◆ **To do**
Reproduce every entry that follows word for word, but omit the images.

◆ **Supplied material**
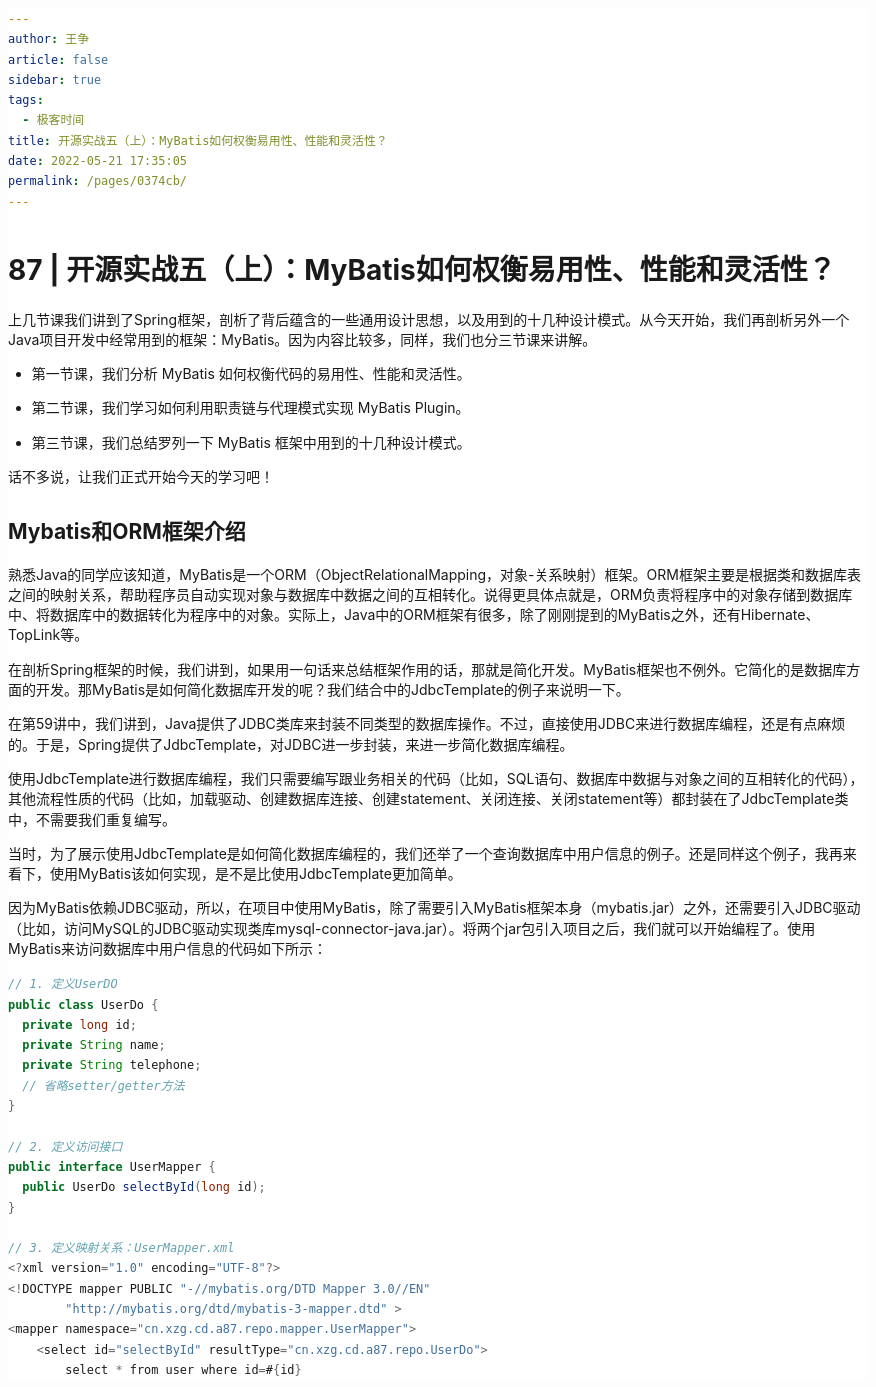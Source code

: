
 ```yaml
---
author: 王争
article: false
sidebar: true
tags: 
  - 极客时间
title: 开源实战五（上）：MyBatis如何权衡易用性、性能和灵活性？
date: 2022-05-21 17:35:05
permalink: /pages/0374cb/
---
```

 
#         87 | 开源实战五（上）：MyBatis如何权衡易用性、性能和灵活性？      
上几节课我们讲到了Spring框架，剖析了背后蕴含的一些通用设计思想，以及用到的十几种设计模式。从今天开始，我们再剖析另外一个Java项目开发中经常用到的框架：MyBatis。因为内容比较多，同样，我们也分三节课来讲解。

- 第一节课，我们分析 MyBatis 如何权衡代码的易用性、性能和灵活性。

- 第二节课，我们学习如何利用职责链与代理模式实现 MyBatis Plugin。

- 第三节课，我们总结罗列一下 MyBatis 框架中用到的十几种设计模式。

话不多说，让我们正式开始今天的学习吧！

## Mybatis和ORM框架介绍

熟悉Java的同学应该知道，MyBatis是一个ORM（ObjectRelationalMapping，对象-关系映射）框架。ORM框架主要是根据类和数据库表之间的映射关系，帮助程序员自动实现对象与数据库中数据之间的互相转化。说得更具体点就是，ORM负责将程序中的对象存储到数据库中、将数据库中的数据转化为程序中的对象。实际上，Java中的ORM框架有很多，除了刚刚提到的MyBatis之外，还有Hibernate、TopLink等。

在剖析Spring框架的时候，我们讲到，如果用一句话来总结框架作用的话，那就是简化开发。MyBatis框架也不例外。它简化的是数据库方面的开发。那MyBatis是如何简化数据库开发的呢？我们结合中的JdbcTemplate的例子来说明一下。

在第59讲中，我们讲到，Java提供了JDBC类库来封装不同类型的数据库操作。不过，直接使用JDBC来进行数据库编程，还是有点麻烦的。于是，Spring提供了JdbcTemplate，对JDBC进一步封装，来进一步简化数据库编程。

使用JdbcTemplate进行数据库编程，我们只需要编写跟业务相关的代码（比如，SQL语句、数据库中数据与对象之间的互相转化的代码），其他流程性质的代码（比如，加载驱动、创建数据库连接、创建statement、关闭连接、关闭statement等）都封装在了JdbcTemplate类中，不需要我们重复编写。

当时，为了展示使用JdbcTemplate是如何简化数据库编程的，我们还举了一个查询数据库中用户信息的例子。还是同样这个例子，我再来看下，使用MyBatis该如何实现，是不是比使用JdbcTemplate更加简单。

因为MyBatis依赖JDBC驱动，所以，在项目中使用MyBatis，除了需要引入MyBatis框架本身（mybatis.jar）之外，还需要引入JDBC驱动（比如，访问MySQL的JDBC驱动实现类库mysql-connector-java.jar）。将两个jar包引入项目之后，我们就可以开始编程了。使用MyBatis来访问数据库中用户信息的代码如下所示：

```java 
// 1. 定义UserDO
public class UserDo {
  private long id;
  private String name;
  private String telephone;
  // 省略setter/getter方法
}

// 2. 定义访问接口
public interface UserMapper {
  public UserDo selectById(long id);
}

// 3. 定义映射关系：UserMapper.xml
<?xml version="1.0" encoding="UTF-8"?>
<!DOCTYPE mapper PUBLIC "-//mybatis.org/DTD Mapper 3.0//EN"
        "http://mybatis.org/dtd/mybatis-3-mapper.dtd" >
<mapper namespace="cn.xzg.cd.a87.repo.mapper.UserMapper">
    <select id="selectById" resultType="cn.xzg.cd.a87.repo.UserDo">
        select * from user where id=#{id}
```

◆ **Final answer**
Source code

:
 ```yaml
---
author: 王争
article: false
sidebar: true
tags: 
  - 极客时间
title: 开源实战五（上）：MyBatis如何权衡易用性、性能和灵活性？
date: 2022-05-21 17:35:05
permalink: /pages/0374cb/
---
```

 
#         87 | 开源实战五（上）：MyBatis如何权衡易用性、性能和灵活性？      
上几节课我们讲到了Spring框架，剖析了背后蕴含的一些通用设计思想，以及用到的十几种设计模式。从今天开始，我们再剖析另外一个Java项目开发中经常用到的框架：MyBatis。因为内容比较多，同样，我们也分三节课来讲解。

- 第一节课，我们分析 MyBatis 如何权衡代码的易用性、性能和灵活性。

- 第二节课，我们学习如何利用职责链与代理模式实现 MyBatis Plugin。

- 第三节课，我们总结罗列一下 MyBatis 框架中用到的十几种设计模式。

话不多说，让我们正式开始今天的学习吧！

## Mybatis和ORM框架介绍

熟悉Java的同学应该知道，MyBatis是一个ORM（ObjectRelationalMapping，对象-关系映射）框架。ORM框架主要是根据类和数据库表之间的映射关系，帮助程序员自动实现对象与数据库中数据之间的互相转化。说得更具体点就是，ORM负责将程序中的对象存储到数据库中、将数据库中的数据转化为程序中的对象。实际上，Java中的ORM框架有很多，除了刚刚提到的MyBatis之外，还有Hibernate、TopLink等。

在剖析Spring框架的时候，我们讲到，如果用一句话来总结框架作用的话，那就是简化开发。MyBatis框架也不例外。它简化的是数据库方面的开发。那MyBatis是如何简化数据库开发的呢？我们结合中的JdbcTemplate的例子来说明一下。

在第59讲中，我们讲到，Java提供了JDBC类库来封装不同类型的数据库操作。不过，直接使用JDBC来进行数据库编程，还是有点麻烦的。于是，Spring提供了JdbcTemplate，对JDBC进一步封装，来进一步简化数据库编程。

使用JdbcTemplate进行数据库编程，我们只需要编写跟业务相关的代码（比如，SQL语句、数据库中数据与对象之间的互相转化的代码），其他流程性质的代码（比如，加载驱动、创建数据库连接、创建statement、关闭连接、关闭statement等）都封装在了JdbcTemplate类中，不需要我们重复编写。

当时，为了展示使用JdbcTemplate是如何简化数据库编程的，我们还举了一个查询数据库中用户信息的例子。还是同样这个例子，我再来看下，使用MyBatis该如何实现，是不是比使用JdbcTemplate更加简单。

因为MyBatis依赖JDBC驱动，所以，在项目中使用MyBatis，除了需要引入MyBatis框架本身（mybatis.jar）之外，还需要引入JDBC驱动（比如，访问MySQL的JDBC驱动实现类库mysql-connector-java.jar）。将两个jar包引入项目之后，我们就可以开始编程了。使用MyBatis来访问数据库中用户信息的代码如下所示：

```java 
// 1. 定义UserDO
public class UserDo {
  private long id;
  private String name;
  private String telephone;
  // 省略setter/getter方法
}

// 2. 定义访问接口
public interface UserMapper {
  public UserDo selectById(long id);
}

// 3. 定义映射关系：UserMapper.xml
<?xml version="1.0" encoding="UTF-8"?>
<!DOCTYPE mapper PUBLIC "-//mybatis.org/DTD Mapper 3.0//EN"
        "http://mybatis.org/dtd/mybatis-3-mapper.dtd" >
<mapper namespace="cn.xzg.cd.a87.repo.mapper.UserMapper">
    <select id="selectById" resultType="cn.xzg.cd.a87.repo.UserDo">
        select * from user where id=#{id}
```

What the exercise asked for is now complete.